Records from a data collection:
┄┄┄┄┄┄┄┄┄┄

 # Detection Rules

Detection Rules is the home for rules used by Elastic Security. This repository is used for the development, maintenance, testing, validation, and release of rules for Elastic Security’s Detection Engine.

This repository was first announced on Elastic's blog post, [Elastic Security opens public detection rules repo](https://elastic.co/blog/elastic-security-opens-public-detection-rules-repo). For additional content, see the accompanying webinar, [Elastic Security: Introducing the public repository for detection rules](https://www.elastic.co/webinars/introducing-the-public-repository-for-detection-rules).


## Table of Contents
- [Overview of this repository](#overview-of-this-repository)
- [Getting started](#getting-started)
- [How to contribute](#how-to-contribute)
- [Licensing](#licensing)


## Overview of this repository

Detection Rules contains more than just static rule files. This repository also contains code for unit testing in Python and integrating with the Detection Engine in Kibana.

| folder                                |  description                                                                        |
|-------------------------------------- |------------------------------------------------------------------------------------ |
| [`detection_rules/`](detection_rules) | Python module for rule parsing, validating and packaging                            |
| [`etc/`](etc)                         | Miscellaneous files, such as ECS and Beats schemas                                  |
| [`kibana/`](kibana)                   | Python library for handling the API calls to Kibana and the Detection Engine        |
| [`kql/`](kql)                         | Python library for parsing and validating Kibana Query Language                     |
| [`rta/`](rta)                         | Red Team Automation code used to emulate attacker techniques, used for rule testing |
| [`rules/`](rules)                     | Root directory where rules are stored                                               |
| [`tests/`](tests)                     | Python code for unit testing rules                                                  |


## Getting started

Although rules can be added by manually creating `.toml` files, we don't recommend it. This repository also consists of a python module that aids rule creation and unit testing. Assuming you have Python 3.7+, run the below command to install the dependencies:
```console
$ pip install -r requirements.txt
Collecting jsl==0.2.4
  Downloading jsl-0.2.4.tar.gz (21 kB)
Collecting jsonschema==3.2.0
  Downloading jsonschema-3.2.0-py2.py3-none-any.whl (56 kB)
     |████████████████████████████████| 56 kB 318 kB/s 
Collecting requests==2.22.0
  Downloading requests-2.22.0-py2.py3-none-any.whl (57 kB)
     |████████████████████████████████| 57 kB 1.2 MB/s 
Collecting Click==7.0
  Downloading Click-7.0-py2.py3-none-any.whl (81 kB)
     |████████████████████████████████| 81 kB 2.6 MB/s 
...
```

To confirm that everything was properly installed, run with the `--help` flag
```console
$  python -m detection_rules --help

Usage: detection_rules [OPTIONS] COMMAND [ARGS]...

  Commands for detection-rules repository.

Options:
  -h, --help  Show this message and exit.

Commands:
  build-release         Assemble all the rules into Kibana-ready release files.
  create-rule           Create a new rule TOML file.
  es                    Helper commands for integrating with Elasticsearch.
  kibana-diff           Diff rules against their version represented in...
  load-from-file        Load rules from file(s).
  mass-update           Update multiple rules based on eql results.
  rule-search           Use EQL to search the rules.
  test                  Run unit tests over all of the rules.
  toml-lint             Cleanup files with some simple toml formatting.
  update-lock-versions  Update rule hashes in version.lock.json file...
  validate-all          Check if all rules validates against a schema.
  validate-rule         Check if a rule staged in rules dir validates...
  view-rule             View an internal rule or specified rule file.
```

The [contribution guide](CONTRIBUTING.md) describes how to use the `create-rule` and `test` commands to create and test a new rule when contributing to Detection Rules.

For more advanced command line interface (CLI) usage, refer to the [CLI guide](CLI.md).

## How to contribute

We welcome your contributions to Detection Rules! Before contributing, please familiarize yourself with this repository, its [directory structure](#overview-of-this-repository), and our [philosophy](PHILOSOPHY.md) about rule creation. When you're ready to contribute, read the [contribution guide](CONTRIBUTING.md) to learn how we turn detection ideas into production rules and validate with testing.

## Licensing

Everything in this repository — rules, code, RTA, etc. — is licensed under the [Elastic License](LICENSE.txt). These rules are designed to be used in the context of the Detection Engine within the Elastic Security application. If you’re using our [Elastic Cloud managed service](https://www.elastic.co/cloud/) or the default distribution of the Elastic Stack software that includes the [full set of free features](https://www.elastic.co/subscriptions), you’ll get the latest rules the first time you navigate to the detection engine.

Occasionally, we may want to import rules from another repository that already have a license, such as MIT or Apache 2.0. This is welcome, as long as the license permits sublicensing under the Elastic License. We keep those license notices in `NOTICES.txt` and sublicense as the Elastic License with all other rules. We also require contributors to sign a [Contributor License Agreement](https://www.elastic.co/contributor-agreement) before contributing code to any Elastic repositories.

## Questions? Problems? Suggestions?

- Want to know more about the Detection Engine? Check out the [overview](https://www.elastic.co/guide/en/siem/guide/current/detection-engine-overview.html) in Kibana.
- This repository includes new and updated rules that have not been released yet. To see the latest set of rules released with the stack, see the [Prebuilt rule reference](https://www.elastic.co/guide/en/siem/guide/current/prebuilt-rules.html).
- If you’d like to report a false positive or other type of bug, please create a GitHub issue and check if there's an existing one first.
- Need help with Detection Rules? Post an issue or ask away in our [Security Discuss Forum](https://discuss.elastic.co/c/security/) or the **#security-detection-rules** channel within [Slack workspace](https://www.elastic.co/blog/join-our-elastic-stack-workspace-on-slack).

┄┄┄┄┄┄┄┄┄┄

» **PROBLEM REQUIREMENTS**
Word for word, repeat every line of the data.

» **TASK OUTPUT**
 # Detection Rules

Detection Rules is the home for rules used by Elastic Security. This repository is used for the development, maintenance, testing, validation, and release of rules for Elastic Security’s Detection Engine.

This repository was first announced on Elastic's blog post, [Elastic Security opens public detection rules repo](https://elastic.co/blog/elastic-security-opens-public-detection-rules-repo). For additional content, see the accompanying webinar, [Elastic Security: Introducing the public repository for detection rules](https://www.elastic.co/webinars/introducing-the-public-repository-for-detection-rules).


## Table of Contents
- [Overview of this repository](#overview-of-this-repository)
- [Getting started](#getting-started)
- [How to contribute](#how-to-contribute)
- [Licensing](#licensing)


## Overview of this repository

Detection Rules contains more than just static rule files. This repository also contains code for unit testing in Python and integrating with the Detection Engine in Kibana.

| folder                                |  description                                                                        |
|-------------------------------------- |------------------------------------------------------------------------------------ |
| [`detection_rules/`](detection_rules) | Python module for rule parsing, validating and packaging                            |
| [`etc/`](etc)                         | Miscellaneous files, such as ECS and Beats schemas                                  |
| [`kibana/`](kibana)                   | Python library for handling the API calls to Kibana and the Detection Engine        |
| [`kql/`](kql)                         | Python library for parsing and validating Kibana Query Language                     |
| [`rta/`](rta)                         | Red Team Automation code used to emulate attacker techniques, used for rule testing |
| [`rules/`](rules)                     | Root directory where rules are stored                                               |
| [`tests/`](tests)                     | Python code for unit testing rules                                                  |


## Getting started

Although rules can be added by manually creating `.toml` files, we don't recommend it. This repository also consists of a python module that aids rule creation and unit testing. Assuming you have Python 3.7+, run the below command to install the dependencies:
```console
$ pip install -r requirements.txt
Collecting jsl==0.2.4
  Downloading jsl-0.2.4.tar.gz (21 kB)
Collecting jsonschema==3.2.0
  Downloading jsonschema-3.2.0-py2.py3-none-any.whl (56 kB)
     |████████████████████████████████| 56 kB 318 kB/s 
Collecting requests==2.22.0
  Downloading requests-2.22.0-py2.py3-none-any.whl (57 kB)
     |████████████████████████████████| 57 kB 1.2 MB/s 
Collecting Click==7.0
  Downloading Click-7.0-py2.py3-none-any.whl (81 kB)
     |████████████████████████████████| 81 kB 2.6 MB/s 
...
```

To confirm that everything was properly installed, run with the `--help` flag
```console
$  python -m detection_rules --help

Usage: detection_rules [OPTIONS] COMMAND [ARGS]...

  Commands for detection-rules repository.

Options:
  -h, --help  Show this message and exit.

Commands:
  build-release         Assemble all the rules into Kibana-ready release files.
  create-rule           Create a new rule TOML file.
  es                    Helper commands for integrating with Elasticsearch.
  kibana-diff           Diff rules against their version represented in...
  load-from-file        Load rules from file(s).
  mass-update           Update multiple rules based on eql results.
  rule-search           Use EQL to search the rules.
  test                  Run unit tests over all of the rules.
  toml-lint             Cleanup files with some simple toml formatting.
  update-lock-versions  Update rule hashes in version.lock.json file...
  validate-all          Check if all rules validates against a schema.
  validate-rule         Check if a rule staged in rules dir validates...
  view-rule             View an internal rule or specified rule file.
```

The [contribution guide](CONTRIBUTING.md) describes how to use the `create-rule` and `test` commands to create and test a new rule when contributing to Detection Rules.

For more advanced command line interface (CLI) usage, refer to the [CLI guide](CLI.md).

## How to contribute

We welcome your contributions to Detection Rules! Before contributing, please familiarize yourself with this repository, its [directory structure](#overview-of-this-repository), and our [philosophy](PHILOSOPHY.md) about rule creation. When you're ready to contribute, read the [contribution guide](CONTRIBUTING.md) to learn how we turn detection ideas into production rules and validate with testing.

## Licensing

Everything in this repository — rules, code, RTA, etc. — is licensed under the [Elastic License](LICENSE.txt). These rules are designed to be used in the context of the Detection Engine within the Elastic Security application. If you’re using our [Elastic Cloud managed service](https://www.elastic.co/cloud/) or the default distribution of the Elastic Stack software that includes the [full set of free features](https://www.elastic.co/subscriptions), you’ll get the latest rules the first time you navigate to the detection engine.

Occasionally, we may want to import rules from another repository that already have a license, such as MIT or Apache 2.0. This is welcome, as long as the license permits sublicensing under the Elastic License. We keep those license notices in `NOTICES.txt` and sublicense as the Elastic License with all other rules. We also require contributors to sign a [Contributor License Agreement](https://www.elastic.co/contributor-agreement) before contributing code to any Elastic repositories.

## Questions? Problems? Suggestions?

- Want to know more about the Detection Engine? Check out the [overview](https://www.elastic.co/guide/en/siem/guide/current/detection-engine-overview.html) in Kibana.
- This repository includes new and updated rules that have not been released yet. To see the latest set of rules released with the stack, see the [Prebuilt rule reference](https://www.elastic.co/guide/en/siem/guide/current/prebuilt-rules.html).
- If you’d like to report a false positive or other type of bug, please create a GitHub issue and check if there's an existing one first.
- Need help with Detection Rules? Post an issue or ask away in our [Security Discuss Forum](https://discuss.elastic.co/c/security/) or the **#security-detection-rules** channel within [Slack workspace](https://www.elastic.co/blog/join-our-elastic-stack-workspace-on-slack).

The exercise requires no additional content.